In an attempt to better isolate various cognitive domains, we performed a post hoc analysis of the relationship between each of the 4 SAC domains and the 6 neuropsychological measures. No meaningful relationships were revealed; thus, it is likely that these assessments do serve different purposes in a concussion assessment protocol.
Also of clinical importance are the high correlations found among some of the neuropsychological assessments, specifically the Trails B, which was highly correlated with 2 of the other neuropsychological measures. Those clinicians using a neuropsychological test battery should select tests that will assess the various cognitive domains typically affected by concussion and that can be administered in a short amount of time. Whereas a standard neuropsychological examination consists of multiple cognitive domains and requires 3 to 6 hours to administer, baseline and follow-up examinations for sport-related concussion typically last 20 to 30 minutes and target neurocognitive functioning most sensitive to impairments after a concussive injury.
We feel that the tests used in our study could be added to a battery for prospective injury investigations. These tests can be administered in 20 minutes and assess the domains typically affected by concussion: memory (Buschke SRT), attention (Coding, Symbol Search, Trails B), and speed and flexibility of cognitive processing (Coding, Trails B).
The inclusion of additional tests related to reaction time, visual memory, and complex attention would strengthen the battery and provide a more global measure of cognitive function. Future authors should address the psychometric properties of additional assessments.

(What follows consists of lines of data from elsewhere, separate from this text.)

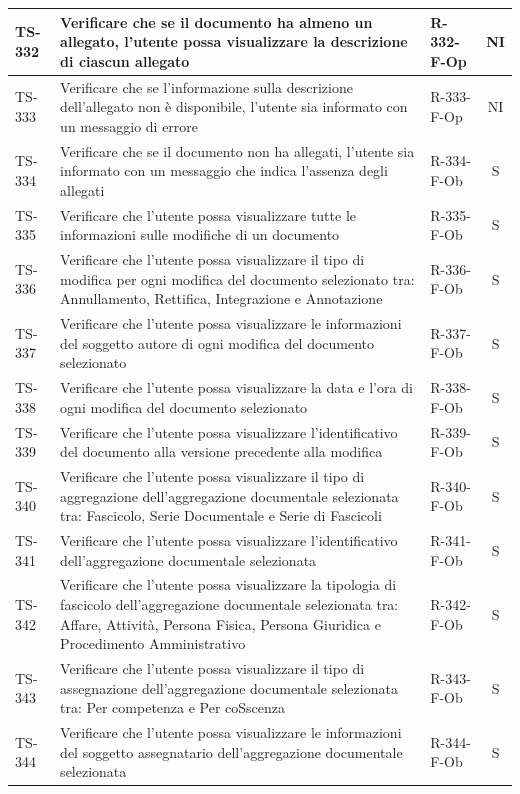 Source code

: \documentclass[a4paper,12pt]{article}
\begin{document}
\begin{longtable}{|p{1.5cm}|p{8.3cm}|p{2.4cm}|c|}
\hline
TS-332 & Verificare che se il documento ha almeno un allegato, l'utente possa visualizzare la descrizione di ciascun allegato & R-332-F-Op & NI \\
\hline
TS-333 & Verificare che se l'informazione sulla descrizione dell'allegato non è disponibile, l'utente sia informato con un messaggio di errore & R-333-F-Op & NI \\
\hline
TS-334 & Verificare che se il documento non ha allegati, l'utente sia informato con un messaggio che indica l'assenza degli allegati & R-334-F-Ob & S \\
\hline
TS-335 & Verificare che l'utente possa visualizzare tutte le informazioni sulle modifiche di un documento & R-335-F-Ob & S \\
\hline
TS-336 & Verificare che l'utente possa visualizzare il tipo di modifica per ogni modifica del documento selezionato tra: Annullamento, Rettifica, Integrazione e Annotazione & R-336-F-Ob & S \\
\hline
TS-337 & Verificare che l'utente possa visualizzare le informazioni del soggetto autore di ogni modifica del documento selezionato & R-337-F-Ob & S \\
\hline
TS-338 & Verificare che l'utente possa visualizzare la data e l'ora di ogni modifica del documento selezionato & R-338-F-Ob & S \\
\hline
TS-339 & Verificare che l'utente possa visualizzare l'identificativo del documento alla versione precedente alla modifica & R-339-F-Ob & S \\
\hline
TS-340 & Verificare che l'utente possa visualizzare il tipo di aggregazione dell'aggregazione documentale selezionata tra: Fascicolo, Serie Documentale e Serie di Fascicoli & R-340-F-Ob & S \\
\hline
TS-341 & Verificare che l'utente possa visualizzare l'identificativo dell'aggregazione documentale selezionata & R-341-F-Ob & S \\
\hline
TS-342 & Verificare che l'utente possa visualizzare la tipologia di fascicolo dell'aggregazione documentale selezionata tra: Affare, Attività, Persona Fisica, Persona Giuridica e Procedimento Amministrativo & R-342-F-Ob & S \\
\hline
TS-343 & Verificare che l'utente possa visualizzare il tipo di assegnazione dell'aggregazione documentale selezionata tra: Per competenza e Per coSscenza & R-343-F-Ob & S \\
\hline
TS-344 & Verificare che l'utente possa visualizzare le informazioni del soggetto assegnatario dell'aggregazione documentale selezionata & R-344-F-Ob & S \\

\end{longtable}
\end{document}
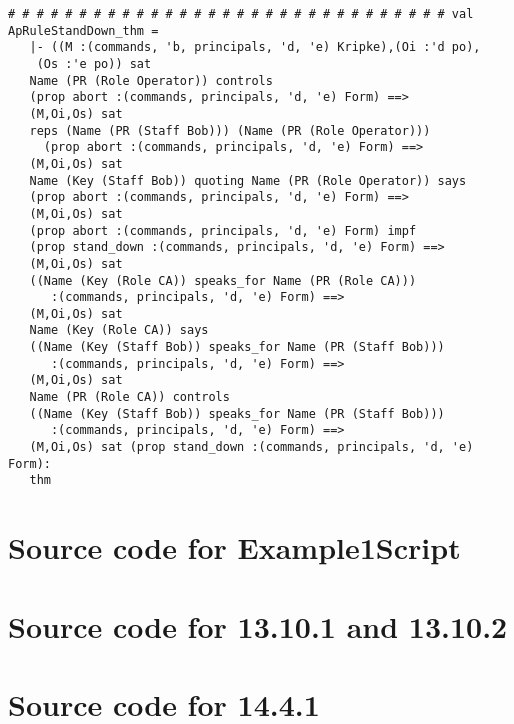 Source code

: \documentclass{report}
\begin{document}
\begin{session}
  \begin{scriptsize}
\begin{verbatim}
# # # # # # # # # # # # # # # # # # # # # # # # # # # # # # # val ApRuleStandDown_thm =
   |- ((M :(commands, 'b, principals, 'd, 'e) Kripke),(Oi :'d po),
    (Os :'e po)) sat
   Name (PR (Role Operator)) controls
   (prop abort :(commands, principals, 'd, 'e) Form) ==>
   (M,Oi,Os) sat
   reps (Name (PR (Staff Bob))) (Name (PR (Role Operator)))
     (prop abort :(commands, principals, 'd, 'e) Form) ==>
   (M,Oi,Os) sat
   Name (Key (Staff Bob)) quoting Name (PR (Role Operator)) says
   (prop abort :(commands, principals, 'd, 'e) Form) ==>
   (M,Oi,Os) sat
   (prop abort :(commands, principals, 'd, 'e) Form) impf
   (prop stand_down :(commands, principals, 'd, 'e) Form) ==>
   (M,Oi,Os) sat
   ((Name (Key (Role CA)) speaks_for Name (PR (Role CA)))
      :(commands, principals, 'd, 'e) Form) ==>
   (M,Oi,Os) sat
   Name (Key (Role CA)) says
   ((Name (Key (Staff Bob)) speaks_for Name (PR (Staff Bob)))
      :(commands, principals, 'd, 'e) Form) ==>
   (M,Oi,Os) sat
   Name (PR (Role CA)) controls
   ((Name (Key (Staff Bob)) speaks_for Name (PR (Staff Bob)))
      :(commands, principals, 'd, 'e) Form) ==>
   (M,Oi,Os) sat (prop stand_down :(commands, principals, 'd, 'e) Form):
   thm
\end{verbatim}
  \end{scriptsize}
\end{session}

\appendix{}

\chapter{Source code for Example1Script}
\label{cha:source-code-ex1}

\chapter{Source code for 13.10.1 and 13.10.2}
\label{cha:source-code-13-10-1-2}


\chapter{Source code for 14.4.1}
\label{cha:source-code-14-4-1}

\end{document}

Although we determined that we cannot predict SAC scores very well based on the neuropsychological test scores, we found that improved performance on the neuropsychological tests correlated with improved performance on the SAC. Our results indicate that psychometrically the SAC behaves similarly in young athletes, adolescents, and adults, in whom the instrument has demonstrated reliability, validity, clinical sensitivity, and specificity in detecting neurocognitive impairment after concussion. However, further research in injured subjects is required to determine the sensitivity and specificity in detecting cognitive dysfunction during the acute period after concussion in younger athletes.